### What to work on
Each entry is to be given again word for word; images are dropped.

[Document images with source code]
==============================

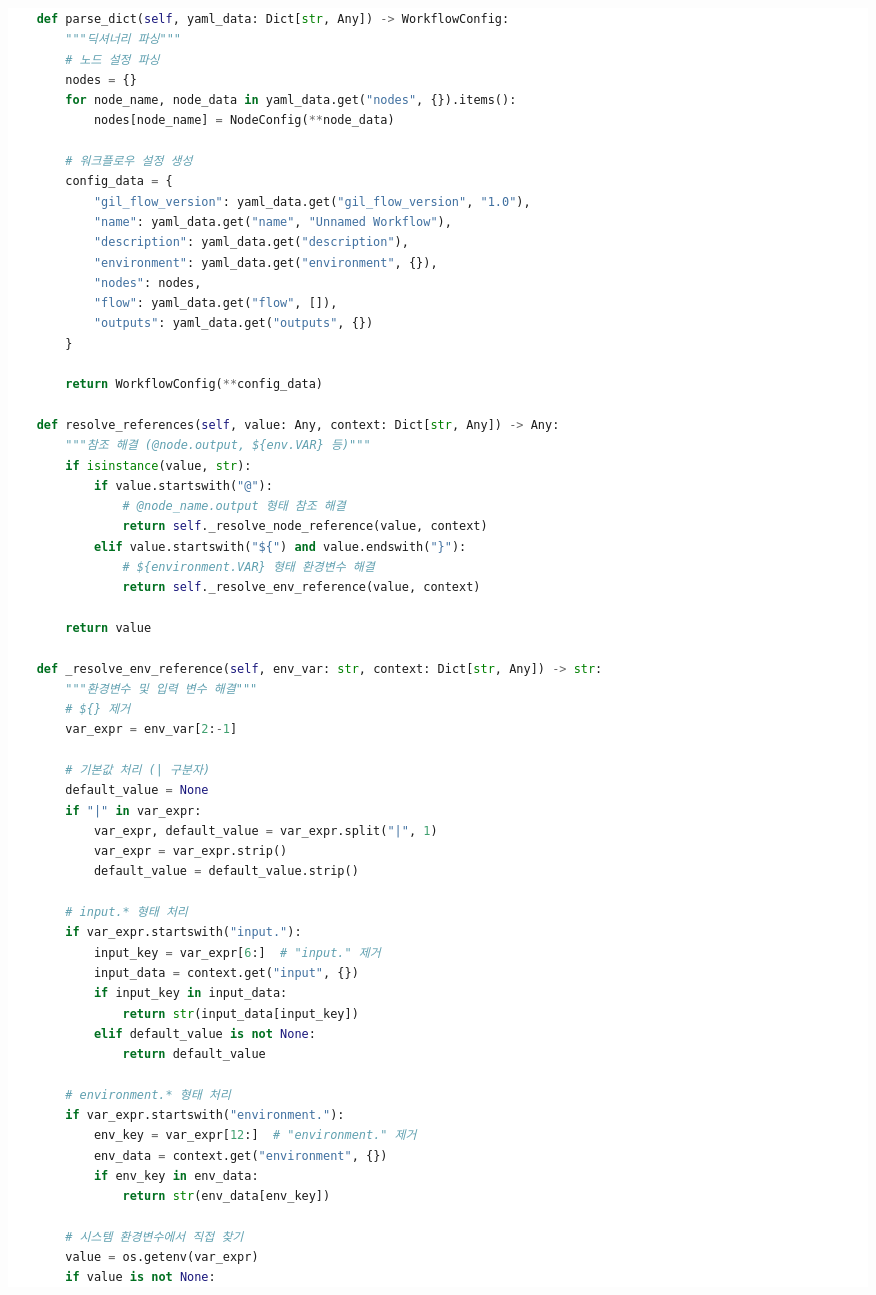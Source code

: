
 ```python
    def parse_dict(self, yaml_data: Dict[str, Any]) -> WorkflowConfig:
        """딕셔너리 파싱"""
        # 노드 설정 파싱
        nodes = {}
        for node_name, node_data in yaml_data.get("nodes", {}).items():
            nodes[node_name] = NodeConfig(**node_data)
        
        # 워크플로우 설정 생성
        config_data = {
            "gil_flow_version": yaml_data.get("gil_flow_version", "1.0"),
            "name": yaml_data.get("name", "Unnamed Workflow"),
            "description": yaml_data.get("description"),
            "environment": yaml_data.get("environment", {}),
            "nodes": nodes,
            "flow": yaml_data.get("flow", []),
            "outputs": yaml_data.get("outputs", {})
        }
        
        return WorkflowConfig(**config_data)
    
    def resolve_references(self, value: Any, context: Dict[str, Any]) -> Any:
        """참조 해결 (@node.output, ${env.VAR} 등)"""
        if isinstance(value, str):
            if value.startswith("@"):
                # @node_name.output 형태 참조 해결
                return self._resolve_node_reference(value, context)
            elif value.startswith("${") and value.endswith("}"):
                # ${environment.VAR} 형태 환경변수 해결
                return self._resolve_env_reference(value, context)
        
        return value
    
    def _resolve_env_reference(self, env_var: str, context: Dict[str, Any]) -> str:
        """환경변수 및 입력 변수 해결"""
        # ${} 제거
        var_expr = env_var[2:-1]
        
        # 기본값 처리 (| 구분자)
        default_value = None
        if "|" in var_expr:
            var_expr, default_value = var_expr.split("|", 1)
            var_expr = var_expr.strip()
            default_value = default_value.strip()
        
        # input.* 형태 처리
        if var_expr.startswith("input."):
            input_key = var_expr[6:]  # "input." 제거
            input_data = context.get("input", {})
            if input_key in input_data:
                return str(input_data[input_key])
            elif default_value is not None:
                return default_value
        
        # environment.* 형태 처리
        if var_expr.startswith("environment."):
            env_key = var_expr[12:]  # "environment." 제거
            env_data = context.get("environment", {})
            if env_key in env_data:
                return str(env_data[env_key])
        
        # 시스템 환경변수에서 직접 찾기
        value = os.getenv(var_expr)
        if value is not None:
```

==============================

### Problem solution
Source code

:
 ```python
    def parse_dict(self, yaml_data: Dict[str, Any]) -> WorkflowConfig:
        """딕셔너리 파싱"""
        # 노드 설정 파싱
        nodes = {}
        for node_name, node_data in yaml_data.get("nodes", {}).items():
            nodes[node_name] = NodeConfig(**node_data)
        
        # 워크플로우 설정 생성
        config_data = {
            "gil_flow_version": yaml_data.get("gil_flow_version", "1.0"),
            "name": yaml_data.get("name", "Unnamed Workflow"),
            "description": yaml_data.get("description"),
            "environment": yaml_data.get("environment", {}),
            "nodes": nodes,
            "flow": yaml_data.get("flow", []),
            "outputs": yaml_data.get("outputs", {})
        }
        
        return WorkflowConfig(**config_data)
    
    def resolve_references(self, value: Any, context: Dict[str, Any]) -> Any:
        """참조 해결 (@node.output, ${env.VAR} 등)"""
        if isinstance(value, str):
            if value.startswith("@"):
                # @node_name.output 형태 참조 해결
                return self._resolve_node_reference(value, context)
            elif value.startswith("${") and value.endswith("}"):
                # ${environment.VAR} 형태 환경변수 해결
                return self._resolve_env_reference(value, context)
        
        return value
    
    def _resolve_env_reference(self, env_var: str, context: Dict[str, Any]) -> str:
        """환경변수 및 입력 변수 해결"""
        # ${} 제거
        var_expr = env_var[2:-1]
        
        # 기본값 처리 (| 구분자)
        default_value = None
        if "|" in var_expr:
            var_expr, default_value = var_expr.split("|", 1)
            var_expr = var_expr.strip()
            default_value = default_value.strip()
        
        # input.* 형태 처리
        if var_expr.startswith("input."):
            input_key = var_expr[6:]  # "input." 제거
            input_data = context.get("input", {})
            if input_key in input_data:
                return str(input_data[input_key])
            elif default_value is not None:
                return default_value
        
        # environment.* 형태 처리
        if var_expr.startswith("environment."):
            env_key = var_expr[12:]  # "environment." 제거
            env_data = context.get("environment", {})
            if env_key in env_data:
                return str(env_data[env_key])
        
        # 시스템 환경변수에서 직접 찾기
        value = os.getenv(var_expr)
        if value is not None:
```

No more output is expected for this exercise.